July 28, 2011

July 28, 2011

  • BB Incline Bench / Pullup Superset: 235*4/ 10 245*3/ 9 245*2/ 8
  • Unilateral DB Flat Bench: 90*6 100*5
  • Cable Rows: 140*10 160*7
  • BB Standing Press: 145*4 150*4 155*2
  • Doubled-Up Banded Bench Press: 135*6 185*5 205*4
Good session, felt a bit long though.  The pullups went very well, I was pretty jacked up all workout.  I think I have the timing of the rice pre workout down.  I did it about a half hour earlier than usual and it worked MUCH Better than eating it right before going.  I think I may move the unilateral DB bench to my other upper day, it would fit in better there.  Progressing on standing press, really getting the hang of exploding off the bottom.  On banded bench I need to use a heavier db like last week to anchor the bands.
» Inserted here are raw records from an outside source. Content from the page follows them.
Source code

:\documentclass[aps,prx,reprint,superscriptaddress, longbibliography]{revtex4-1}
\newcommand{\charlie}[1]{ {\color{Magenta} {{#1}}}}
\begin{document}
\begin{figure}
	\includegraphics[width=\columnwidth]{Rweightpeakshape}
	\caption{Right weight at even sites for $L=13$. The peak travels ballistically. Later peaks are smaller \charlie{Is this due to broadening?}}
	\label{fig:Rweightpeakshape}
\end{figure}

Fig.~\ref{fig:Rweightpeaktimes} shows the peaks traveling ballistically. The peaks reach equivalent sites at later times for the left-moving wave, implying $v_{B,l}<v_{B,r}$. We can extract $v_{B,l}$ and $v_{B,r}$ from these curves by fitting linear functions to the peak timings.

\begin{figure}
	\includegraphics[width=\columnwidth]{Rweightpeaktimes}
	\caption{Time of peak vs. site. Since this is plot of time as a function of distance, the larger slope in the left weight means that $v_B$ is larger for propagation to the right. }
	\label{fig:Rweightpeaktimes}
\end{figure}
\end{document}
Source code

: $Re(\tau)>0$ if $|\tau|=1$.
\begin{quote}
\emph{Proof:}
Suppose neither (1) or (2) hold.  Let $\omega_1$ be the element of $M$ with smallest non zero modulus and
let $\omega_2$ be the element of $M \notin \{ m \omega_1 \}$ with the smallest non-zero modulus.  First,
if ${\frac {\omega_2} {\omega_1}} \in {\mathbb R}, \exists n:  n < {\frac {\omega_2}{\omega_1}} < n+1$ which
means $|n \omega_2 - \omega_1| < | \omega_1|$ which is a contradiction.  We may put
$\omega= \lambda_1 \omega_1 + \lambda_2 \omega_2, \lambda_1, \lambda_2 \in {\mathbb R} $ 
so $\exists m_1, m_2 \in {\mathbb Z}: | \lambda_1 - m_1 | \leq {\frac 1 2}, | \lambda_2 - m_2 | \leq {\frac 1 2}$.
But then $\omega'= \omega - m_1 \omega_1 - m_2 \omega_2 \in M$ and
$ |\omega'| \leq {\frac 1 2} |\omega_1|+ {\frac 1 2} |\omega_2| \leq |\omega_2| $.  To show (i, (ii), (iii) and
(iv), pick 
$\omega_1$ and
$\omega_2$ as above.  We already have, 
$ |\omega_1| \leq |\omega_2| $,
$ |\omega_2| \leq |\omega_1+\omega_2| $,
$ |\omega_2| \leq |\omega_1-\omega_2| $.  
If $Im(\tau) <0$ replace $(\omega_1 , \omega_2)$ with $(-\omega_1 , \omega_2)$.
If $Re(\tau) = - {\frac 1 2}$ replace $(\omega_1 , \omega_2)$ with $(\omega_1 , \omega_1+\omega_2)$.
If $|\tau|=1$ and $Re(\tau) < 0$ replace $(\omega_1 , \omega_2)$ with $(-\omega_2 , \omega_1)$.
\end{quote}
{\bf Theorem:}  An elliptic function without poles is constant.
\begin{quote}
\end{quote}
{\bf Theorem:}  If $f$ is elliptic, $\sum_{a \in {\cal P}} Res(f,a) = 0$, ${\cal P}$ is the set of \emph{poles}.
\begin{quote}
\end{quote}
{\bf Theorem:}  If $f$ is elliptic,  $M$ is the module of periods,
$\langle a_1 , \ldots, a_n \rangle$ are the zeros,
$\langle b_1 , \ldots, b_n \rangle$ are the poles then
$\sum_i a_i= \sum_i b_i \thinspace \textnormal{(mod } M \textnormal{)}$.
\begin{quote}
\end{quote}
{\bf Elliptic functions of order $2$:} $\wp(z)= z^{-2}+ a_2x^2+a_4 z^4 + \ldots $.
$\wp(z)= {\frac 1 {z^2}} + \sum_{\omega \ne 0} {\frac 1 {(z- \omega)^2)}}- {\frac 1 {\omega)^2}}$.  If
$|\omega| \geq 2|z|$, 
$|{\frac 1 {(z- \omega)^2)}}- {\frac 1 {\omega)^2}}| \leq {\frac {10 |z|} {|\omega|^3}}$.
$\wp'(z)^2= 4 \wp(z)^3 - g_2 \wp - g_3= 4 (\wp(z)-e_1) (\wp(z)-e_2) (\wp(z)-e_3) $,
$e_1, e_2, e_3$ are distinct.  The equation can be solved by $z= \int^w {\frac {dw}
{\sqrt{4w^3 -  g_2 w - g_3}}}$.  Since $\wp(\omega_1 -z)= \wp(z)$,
I used the 90s this week and they rolled a bit.  Here's a video of the unilateral bench set, for my left arm, with the 100 lbs. db:


 A couple of pointers if you try these:
  1. These will tax your core and stabilizer muscles to a ridiculous extent, do not let your body slide off the bench or 'slump' to one side, stay nice and straight on the bench
  2. Keep your legs on the ground.  If the leg on the opposite side of your body that is moving the weight comes off the ground it's time to end the set, or use less weight.
  3. The narrower you place your feet the more challenging it is to keep balanced, and the more intense the contraction of your core muscles. 
  4. Do not grab onto the bench with your free hand, leave it in the air or off to the side.
  5. Don't hold a DB in the other hand as this offsets the load and makes it much easier on your core and stabilizing muscles, which get absolutely torched doing these.